(Beginning of Data to examine)

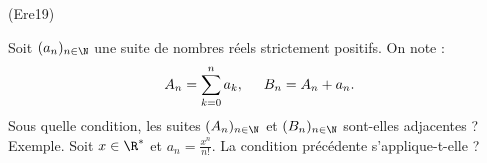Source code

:\begin{tiny}(Ere19)\end{tiny} Soit $(a_n)_{n\in\N}$ une suite de nombres réels strictement positifs. On note :
\[
 A_n = \sum_{k=0}^{n}a_k, \hspace{0.5cm} B_n = A_n + a_n.
\]
Sous quelle condition, les suites $(A_n)_{n\in\N}$ et $(B_n)_{n\in\N}$ sont-elles adjacentes ?\newline
Exemple. Soit $x\in \R^*$  et $a_n = \frac{x^n}{n!}$. La condition précédente s'applique-t-elle ?
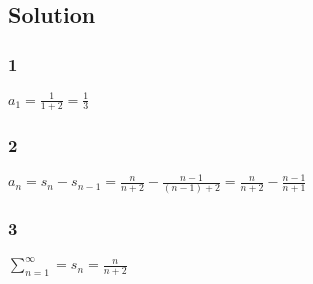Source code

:\documentclass[12pt]{article}
\begin{document}
\subsection*{Solution}

\subsubsection*{1}
$a_1 = \frac{1}{1+2} = \frac{1}{3}$

\subsubsection*{2}
$a_n = s_n - s_{n-1} = \frac{n}{n+2} - \frac{n-1}{(n-1)+2} = \frac{n}{n+2} - \frac{n-1}{n+1}$

\subsubsection*{3}
$\sum_{n=1}^\infty = s_n = \frac{n}{n+2}$
\end{document}
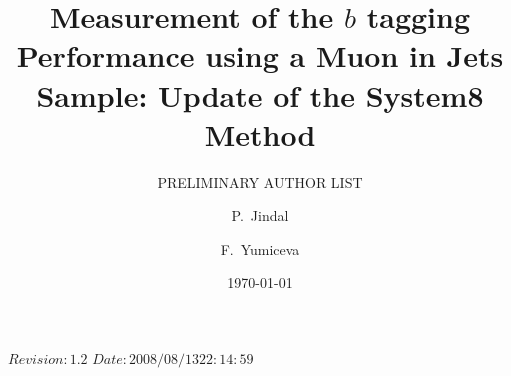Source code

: \RCS$Revision: 1.2 $
\RCS$Date: 2008/08/13 22:14:59 $

 
\def\bb{$b\overline{b}\;$}
\def\cc{$c\overline{c}\;$}
\def\ttbar{$t\overline{t}\;$}
\def\mttbar{$m_{t\overline{t}}\;$}
\def\Zp{${Z'}\;$}
\def\ddZ{$\mathrm{d}\overline{\mathrm{d}}$}
\def\ss{$\mathrm{s}\overline{\mathrm{s}}\;$}
\def\ssZ{$\mathrm{s}\overline{\mathrm{s}}$}
\def\zqq{$\mathrm{Z} \rightarrow \mathrm{q}\overline{\mathrm{q}}\;$}
\def\zcc{$\mathrm{Z} \rightarrow \mathrm{c}\overline{\mathrm{c}}\;$}
\def\zbb{$\mathrm{Z} \rightarrow \mathrm{b}\overline{\mathrm{b}}\;$}
\def\zuuZ{$\mathrm{Z} \rightarrow \mathrm{u}\overline{\mathrm{u}}$}
\def\gevc{~GeV/$c\;$}
\def\gevcc{~GeV/$c^{2}\;$}
\def\mum{~$\mu$m$\;$}
\def\pt{$p_T\;$}
\def\ptZ{$p_T$}
\def\Et{$E_T\;$}
\def\EtZ{$E_T$}
\def\ip{$IP\;$}
\def\ipZ{$IP$}
\def\dca{$dca\;$}
\def\prob{${\cal P}_{jet}\;$}
\def\probZ{${\cal P}_{jet}$}
\def\dr{$\Delta R\;$}
\def\pscat{$p_{scat}\;$}
\def\pscatZ{$p_{scat}$}
\def\sip{${\cal S}_{IP}\;$}
\def\ptrel{$p_{Trel}\;$}
\def\tag{${\cal P}_{jet}^+<$}

\title{\bf Measurement of the $b$ tagging Performance using a Muon in Jets Sample: Update of the System8 Method}

\author[fnal]{PRELIMINARY AUTHOR LIST}
\author[purdue]{P.~Jindal}
\author[fnal]{F.~Yumiceva}
\address[fnal]{Fermi National Accelerator Laboratory, Batavia, Illinois USA}  
\address[purdue]{Purdue University Calumet, Hammond, Indiana, USA}
\date{\today}
  



\maketitle %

(End of Data to examine)

■ **Exercise description**
An exact copy of each entry is required, minus the pictures.

■ **Written solution**
Source code

:\begin{tiny}(Ere19)\end{tiny} Soit $(a_n)_{n\in\N}$ une suite de nombres réels strictement positifs. On note :
\[
 A_n = \sum_{k=0}^{n}a_k, \hspace{0.5cm} B_n = A_n + a_n.
\]
Sous quelle condition, les suites $(A_n)_{n\in\N}$ et $(B_n)_{n\in\N}$ sont-elles adjacentes ?\newline
Exemple. Soit $x\in \R^*$  et $a_n = \frac{x^n}{n!}$. La condition précédente s'applique-t-elle ?
Source code

:\documentclass[12pt]{article}
\begin{document}
\subsection*{Solution}

\subsubsection*{1}
$a_1 = \frac{1}{1+2} = \frac{1}{3}$

\subsubsection*{2}
$a_n = s_n - s_{n-1} = \frac{n}{n+2} - \frac{n-1}{(n-1)+2} = \frac{n}{n+2} - \frac{n-1}{n+1}$

\subsubsection*{3}
$\sum_{n=1}^\infty = s_n = \frac{n}{n+2}$
\end{document}
Source code

: \RCS$Revision: 1.2 $
\RCS$Date: 2008/08/13 22:14:59 $

 
\def\bb{$b\overline{b}\;$}
\def\cc{$c\overline{c}\;$}
\def\ttbar{$t\overline{t}\;$}
\def\mttbar{$m_{t\overline{t}}\;$}
\def\Zp{${Z'}\;$}
\def\ddZ{$\mathrm{d}\overline{\mathrm{d}}$}
\def\ss{$\mathrm{s}\overline{\mathrm{s}}\;$}
\def\ssZ{$\mathrm{s}\overline{\mathrm{s}}$}
\def\zqq{$\mathrm{Z} \rightarrow \mathrm{q}\overline{\mathrm{q}}\;$}
\def\zcc{$\mathrm{Z} \rightarrow \mathrm{c}\overline{\mathrm{c}}\;$}
\def\zbb{$\mathrm{Z} \rightarrow \mathrm{b}\overline{\mathrm{b}}\;$}
\def\zuuZ{$\mathrm{Z} \rightarrow \mathrm{u}\overline{\mathrm{u}}$}
\def\gevc{~GeV/$c\;$}
\def\gevcc{~GeV/$c^{2}\;$}
\def\mum{~$\mu$m$\;$}
\def\pt{$p_T\;$}
\def\ptZ{$p_T$}
\def\Et{$E_T\;$}
\def\EtZ{$E_T$}
\def\ip{$IP\;$}
\def\ipZ{$IP$}
\def\dca{$dca\;$}
\def\prob{${\cal P}_{jet}\;$}
\def\probZ{${\cal P}_{jet}$}
\def\dr{$\Delta R\;$}
\def\pscat{$p_{scat}\;$}
\def\pscatZ{$p_{scat}$}
\def\sip{${\cal S}_{IP}\;$}
\def\ptrel{$p_{Trel}\;$}
\def\tag{${\cal P}_{jet}^+<$}

\title{\bf Measurement of the $b$ tagging Performance using a Muon in Jets Sample: Update of the System8 Method}

\author[fnal]{PRELIMINARY AUTHOR LIST}
\author[purdue]{P.~Jindal}
\author[fnal]{F.~Yumiceva}
\address[fnal]{Fermi National Accelerator Laboratory, Batavia, Illinois USA}  
\address[purdue]{Purdue University Calumet, Hammond, Indiana, USA}
\date{\today}
  



\maketitle %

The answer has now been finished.